*WORK TASK*
An exact reproduction is required of the lines from the beginning of the entries through the line with "strategies via a **Webhook**", pictures excluded and nothing added.

*RECORDS SUPPLIED*

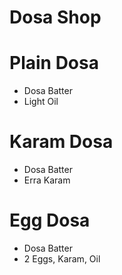 # Dosa Shop 

# Plain Dosa 
* Dosa Batter 
* Light Oil 

# Karam Dosa 
* Dosa Batter
* Erra Karam 

# Egg Dosa 
* Dosa Batter
* 2 Eggs, Karam, Oil 
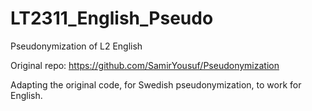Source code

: # LT2311_English_Pseudo
Pseudonymization of L2 English

Original repo: https://github.com/SamirYousuf/Pseudonymization 

Adapting the original code, for Swedish pseudonymization, to work for English.
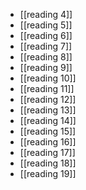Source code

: - [[reading 4]]
- [[reading 5]]
- [[reading 6]]
- [[reading 7]]
- [[reading 8]]
- [[reading 9]]
- [[reading 10]]
- [[reading 11]]
- [[reading 12]]
- [[reading 13]]
- [[reading 14]]
- [[reading 15]]
- [[reading 16]]
- [[reading 17]]
- [[reading 18]]
- [[reading 19]]

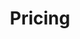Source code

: ---
title: "Pricing"
description: "One solution for everything"
draft: false
layout: "pricing"

# pricing
pricing:
  subtitle: "What do our tradingbots cost?"
  title: "One price for every budget"

# pricing card
pricing_card:
# pricing table
- name : "1 Bot API/Whatsapp"
  populer : false
  content : "per bot/month"
  currency: "$"
  price : "19"
  buy_now_btn_label : "Contact"
  buy_now_btn_link : "contact"
  free_trial_btn_label : ""
  free_trial_btn_link : "contact"
  features: "
  * Receive trading signals of your chosen strategy via a **Webhook**

  * You will be invited to the **Whatsapp/Telegram** group for your chosen strategy in which the trades are posted
  "
  
# pricing table
- name : "All Bot API/Whatsapp"
  populer : true
  content : "per user/month"
  currency: "$"
  price : "299"
  buy_now_btn_label : "Contact"
  buy_now_btn_link : "contact"
  free_trial_btn_label : "Start Free Trial"
  free_trial_btn_link : "contact"
  features: "
  * Receive trading signals of **ALL** strategies via a **Webhook**

  * You will be invited to the **Whatsapp/Telegram** group for **ALL** strategies in which the trades are posted
  "
  
# pricing table
- name : "Fully managed"
  populer : false
  content : "per AUM charged yearly"
  currency: "%"
  price : "1"
  buy_now_btn_label : "Contact"
  buy_now_btn_link : "contact"
  free_trial_btn_label : ""
  free_trial_btn_link : "contact"
  features: "
  * Either let us connect to your Interactive Brokers account, or invest in our traditional fund
  
  * We will hold a workshop with you to estimate your risk level and create a unique blend of all our strategies for a maximum **risk** vs **reward** ratio

  * Receive **monthly performance reports** via Email

  * **One contact person** for all your questions
  "

# faq
faq:
  enable: true
  subtitle: "Questions?"
  title: "Frequently Asked Questions"
  description: "Contact us for further information, or check out the frequently asked questions to the right"
  button:
    enable: true
    label: "Ask a Question"
    icon: "fas fa-arrow-right"
    link: "contact/"

  faq_list:
  - title: "What are the benefits of using AI bots for trading?"
    content: 'AI bots can help you trade more efficiently, effectively, and consistently. They can analyze large amounts of data, identify patterns and trends, and execute trades faster and more accurately than humans. They can also adapt to changing market conditions and learn from their own performance.'

  - title: "How can I trust your AI bots with my money?"
    content: 'We understand that trusting AI bots with your money is a big decision. That is why we have taken several measures to ensure the security, transparency, and reliability of our platform. We use state-of-the-art encryption, authentication, and verification methods to protect your data and funds. We also provide you with full access and control over your account and portfolio. You can monitor your performance, adjust your settings, and withdraw your funds anytime you want. Moreover, we only partner with reputable and regulated brokers and fund managers who comply with the highest standards of ethics and professionalism.'

  - title: "What about your company?"
    content: "This services is provided by DataFortress.cloud UG, a German company based in Augsburg. We are focusing on Data Engineering, QUANT, and DevOps, for which automated trading bots are a perfect fit. We are a team of highly skilled and experienced data engineers, data scientists, and software developers. We are also a team of traders, investors, and entrepreneurs. We have been trading and investing in the financial markets for many years. We have also been developing automated trading bots for many years. We have combined our expertise in data science and software development with our experience in trading and investing to create a platform that can help you achieve your financial goals."

  - title: "Do you offer a money back guarantee?"
    content: "If you are unsure about our services we will provide you with a free trial period of 30 days. If you are not satisfied with our services you can cancel your subscription anytime you want. We will refund you the full amount of your subscription fee for the remaining period of your subscription."

---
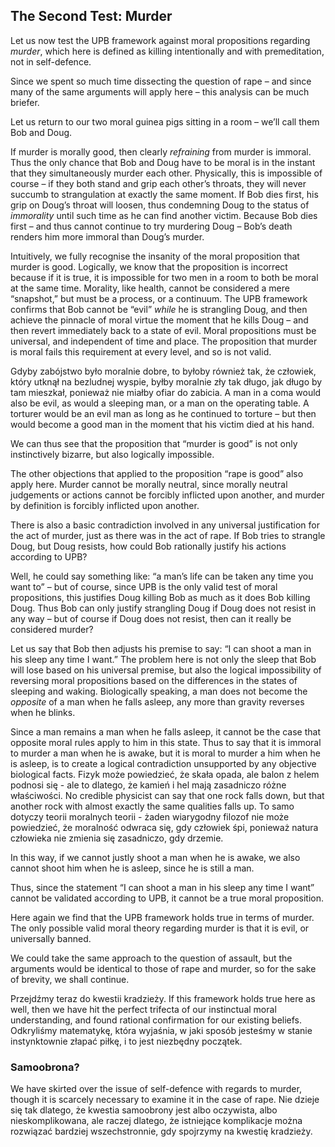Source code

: ## The Second Test: Murder

Let us now test the UPB framework against moral propositions regarding *murder*, which here is defined as killing intentionally and with premeditation, not in self-defence.

Since we spent so much time dissecting the question of rape – and since many of the same arguments will apply here – this analysis can be much briefer.

Let us return to our two moral guinea pigs sitting in a room – we’ll call them Bob and Doug.

If murder is morally good, then clearly *refraining* from murder is immoral. Thus the only chance that Bob and Doug have to be moral is in the instant that they simultaneously murder each other. Physically, this is impossible of course – if they both stand and grip each other’s throats, they will never succumb to strangulation at exactly the same moment. If Bob dies first, his grip on Doug’s throat will loosen, thus condemning Doug to the status of *immorality* until such time as he can find another victim. Because Bob dies first – and thus cannot continue to try murdering Doug – Bob’s death renders him more immoral than Doug’s murder.

Intuitively, we fully recognise the insanity of the moral proposition that murder is good. Logically, we know that the proposition is incorrect because if it is true, it is impossible for two men in a room to both be moral at the same time. Morality, like health, cannot be considered a mere “snapshot,” but must be a process, or a continuum. The UPB framework confirms that Bob cannot be “evil” *while* he is strangling Doug, and then achieve the pinnacle of moral virtue the moment that he kills Doug – and then revert immediately back to a state of evil. Moral propositions must be universal, and independent of time and place. The proposition that murder is moral fails this requirement at every level, and so is not valid.

Gdyby zabójstwo było moralnie dobre, to byłoby również tak, że człowiek, który utknął na bezludnej wyspie, byłby moralnie zły tak długo, jak długo by tam mieszkał, ponieważ nie miałby ofiar do zabicia. A man in a coma would also be evil, as would a sleeping man, or a man on the operating table. A torturer would be an evil man as long as he continued to torture – but then would become a good man in the moment that his victim died at his hand.

We can thus see that the proposition that “murder is good” is not only instinctively bizarre, but also logically impossible.

The other objections that applied to the proposition “rape is good” also apply here. Murder cannot be morally neutral, since morally neutral judgements or actions cannot be forcibly inflicted upon another, and murder by definition is forcibly inflicted upon another.

There is also a basic contradiction involved in any universal justification for the act of murder, just as there was in the act of rape. If Bob tries to strangle Doug, but Doug resists, how could Bob rationally justify his actions according to UPB?

Well, he could say something like: “a man’s life can be taken any time you want to” – but of course, since UPB is the only valid test of moral propositions, this justifies Doug killing Bob as much as it does Bob killing Doug. Thus Bob can only justify strangling Doug if Doug does not resist in any way – but of course if Doug does not resist, then can it really be considered murder?

Let us say that Bob then adjusts his premise to say: “I can shoot a man in his sleep any time I want.” The problem here is not only the sleep that Bob will lose based on his universal premise, but also the logical impossibility of reversing moral propositions based on the differences in the states of sleeping and waking. Biologically speaking, a man does not become the *opposite* of a man when he falls asleep, any more than gravity reverses when he blinks.

Since a man remains a man when he falls asleep, it cannot be the case that opposite moral rules apply to him in this state. Thus to say that it is immoral to murder a man when he is awake, but it is moral to murder a him when he is asleep, is to create a logical contradiction unsupported by any objective biological facts. Fizyk może powiedzieć, że skała opada, ale balon z helem podnosi się - ale to dlatego, że kamień i hel mają zasadniczo różne właściwości. No credible physicist can say that one rock falls down, but that another rock with almost exactly the same qualities falls up. To samo dotyczy teorii moralnych teorii - żaden wiarygodny filozof nie może powiedzieć, że moralność odwraca się, gdy człowiek śpi, ponieważ natura człowieka nie zmienia się zasadniczo, gdy drzemie.

In this way, if we cannot justly shoot a man when he is awake, we also cannot shoot him when he is asleep, since he is still a man.

Thus, since the statement “I can shoot a man in his sleep any time I want” cannot be validated according to UPB, it cannot be a true moral proposition.

Here again we find that the UPB framework holds true in terms of murder. The only possible valid moral theory regarding murder is that it is evil, or universally banned.

We could take the same approach to the question of assault, but the arguments would be identical to those of rape and murder, so for the sake of brevity, we shall continue.

Przejdźmy teraz do kwestii kradzieży. If this framework holds true here as well, then we have hit the perfect trifecta of our instinctual moral understanding, and found rational confirmation for our existing beliefs. Odkryliśmy matematykę, która wyjaśnia, w jaki sposób jesteśmy w stanie instynktownie złapać piłkę, i to jest niezbędny początek.

### Samoobrona?

We have skirted over the issue of self-defence with regards to murder, though it is scarcely necessary to examine it in the case of rape. Nie dzieje się tak dlatego, że kwestia samoobrony jest albo oczywista, albo nieskomplikowana, ale raczej dlatego, że istniejące komplikacje można rozwiązać bardziej wszechstronnie, gdy spojrzymy na kwestię kradzieży.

*RESPONSE*
 # Dosa Shop 

# Plain Dosa 
* Dosa Batter 
* Light Oil 

# Karam Dosa 
* Dosa Batter
* Erra Karam 

# Egg Dosa 
* Dosa Batter
* 2 Eggs, Karam, Oil 
Source code

: # LT2311_English_Pseudo
Pseudonymization of L2 English

Original repo: https://github.com/SamirYousuf/Pseudonymization 

Adapting the original code, for Swedish pseudonymization, to work for English.
Source code

: - [[reading 4]]
- [[reading 5]]
- [[reading 6]]
- [[reading 7]]
- [[reading 8]]
- [[reading 9]]
- [[reading 10]]
- [[reading 11]]
- [[reading 12]]
- [[reading 13]]
- [[reading 14]]
- [[reading 15]]
- [[reading 16]]
- [[reading 17]]
- [[reading 18]]
- [[reading 19]]

Source code

: ---
title: "Pricing"
description: "One solution for everything"
draft: false
layout: "pricing"

# pricing
pricing:
  subtitle: "What do our tradingbots cost?"
  title: "One price for every budget"

# pricing card
pricing_card:
# pricing table
- name : "1 Bot API/Whatsapp"
  populer : false
  content : "per bot/month"
  currency: "$"
  price : "19"
  buy_now_btn_label : "Contact"
  buy_now_btn_link : "contact"
  free_trial_btn_label : ""
  free_trial_btn_link : "contact"
  features: "
  * Receive trading signals of your chosen strategy via a **Webhook**

  * You will be invited to the **Whatsapp/Telegram** group for your chosen strategy in which the trades are posted
  "
  
# pricing table
- name : "All Bot API/Whatsapp"
  populer : true
  content : "per user/month"
  currency: "$"
  price : "299"
  buy_now_btn_label : "Contact"
  buy_now_btn_link : "contact"
  free_trial_btn_label : "Start Free Trial"
  free_trial_btn_link : "contact"
  features: "
  * Receive trading signals of **ALL** strategies via a **Webhook**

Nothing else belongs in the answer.